La Cuisine, an excellent cookware/baking specialty shop in Alexandria, VA, carries silver and gold dragées, dust and flakes. Not sheets of leaf of either. The last time I bought some, I seem to remember that they were labeled "Not for consumption" but we ignored that of course.
I've lately seen some fine chocolates dusted with gold leaf.
If you'd like to *drink* gold too, there are some liqueurs containing the real stuff, for festive occcasions.
Goldwasser is flavored with herbs & citrus. (Silberwasser also available.)
Goldschlager, a cinnamon schnapps, from Switzerland.
Kiwi Gold, New Zealand, melon and peach. There are probably others, I just know these three.
Though pure gold is not poisonous, it isn't food-- you get no nutrition from it. It just comes and goes!

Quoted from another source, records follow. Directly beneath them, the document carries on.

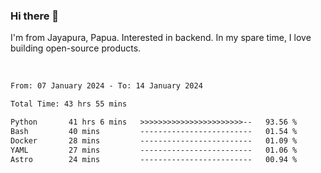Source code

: ### Hi there 👋

I'm from Jayapura, Papua. Interested in backend. In my spare time, I love building open-source products.

<br>

 
 <!--START_SECTION:waka-->

```txt
From: 07 January 2024 - To: 14 January 2024

Total Time: 43 hrs 55 mins

Python       41 hrs 6 mins   >>>>>>>>>>>>>>>>>>>>>>>--   93.56 %
Bash         40 mins         -------------------------   01.54 %
Docker       28 mins         -------------------------   01.09 %
YAML         27 mins         -------------------------   01.06 %
Astro        24 mins         -------------------------   00.94 %
```

<!--END_SECTION:waka-->
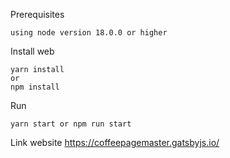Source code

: Prerequisites

```
using node version 18.0.0 or higher
```

Install web

```
yarn install
or
npm install
```

Run

```
yarn start or npm run start
```

Link website
https://coffeepagemaster.gatsbyjs.io/
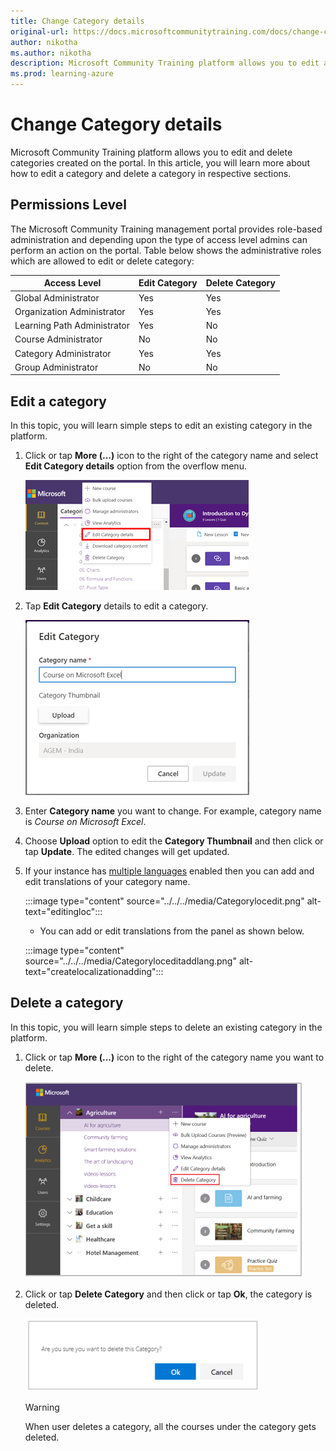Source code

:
 ```yaml
---
title: Change Category details
original-url: https://docs.microsoftcommunitytraining.com/docs/change-category-details
author: nikotha
ms.author: nikotha
description: Microsoft Community Training platform allows you to edit and delete categories created on the portal.
ms.prod: learning-azure
---
```


# Change Category details

Microsoft Community Training platform allows you to edit and delete categories created on the portal.
In this article, you will learn more about how to edit a category and delete a category in respective sections.

## Permissions Level

The Microsoft Community Training management portal provides role-based administration and depending upon the type of access level admins can perform an action on the portal. Table below shows the administrative roles which are allowed to edit or delete category:

| Access Level  | Edit Category | Delete Category |
| --- | --- | --- |
| Global Administrator | Yes | Yes |
| Organization Administrator | Yes | Yes |
| Learning Path Administrator | Yes | No |
| Course Administrator | No | No |
| Category Administrator | Yes | Yes |
| Group Administrator | No | No |

## Edit a category

In this topic, you will learn simple steps to edit an existing category in the platform.

1. Click or tap **More (...)** icon to the right of the category name and select **Edit Category details** option from the overflow menu.

    ![Edit Category details fro More](../../../media/image%28386%29.png)

2. Tap **Edit Category** details to edit a category.

    ![Edit Category](../../../media/image%28387%29.png)

3. Enter **Category name** you want to change. For example, category name is *Course on Microsoft Excel*.

4. Choose **Upload** option to edit the **Category Thumbnail**  and then click or tap **Update**. The edited changes will get updated.

5. If your instance has [multiple languages](../../../settings/customize-languages-for-the-learners-on-the-platform.md#customize-languages-on-the-platform) enabled then you can add and edit translations of your category name.

    :::image type="content" source="../../../media/Categorylocedit.png" alt-text="editingloc":::

    * You can add or edit translations from the panel as shown below.

    :::image type="content" source="../../../media/Categoryloceditaddlang.png" alt-text="createlocalizationadding":::


## Delete a category

In this topic, you will learn simple steps to delete an existing category in the platform.

1. Click or tap **More (...)** icon to the right of the category name you want to delete.

    ![Delete Category drop-down](../../../media/Delete%20Category%20drop-down.png)

2. Click or tap **Delete Category** and then click or tap **Ok**, the category is deleted.

    ![Delete Category pop up\(1\)](../../../media/Delete%20Category%20pop%20up%281%29.png)

    > [!WARNING]
    > When user deletes a category, all the courses under the category gets deleted.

It's my understanding that not all gold leaf sold in art stores is all gold, so yes, you should make sure it's 23 karat and marked as edible since some are made with mixed metals. I would think there might be a difference in how they handle it in the manufacturing process as well.
That's what I'd think, too. I use gold leaf for calligraphy but so many art supplies are toxic and you don't know how it's been handled/manufactured. FWIW, though, it came up in a calligraphy workshop and a couple of people ate it and were fine. You don't eat a huge amount of it and it's not on a regular basis so if it did have arsenic or something, it probably wouldn't be enough to matter. I agree w/ RicRios on why anyone would want to eat it. I guess it's the reason food dye is so popular--purely aesthetic.
There are lots of sources for edible gold leaf. Here's just one of many I found by searching under that phrase:
But it's my understanding that *all* gold leaf is edible. Rose Levy Beranbaum recommends buying it in a sign-painting or art store. And I suspect it might cost less at a shop like that than at a fancy confectioners mail order source.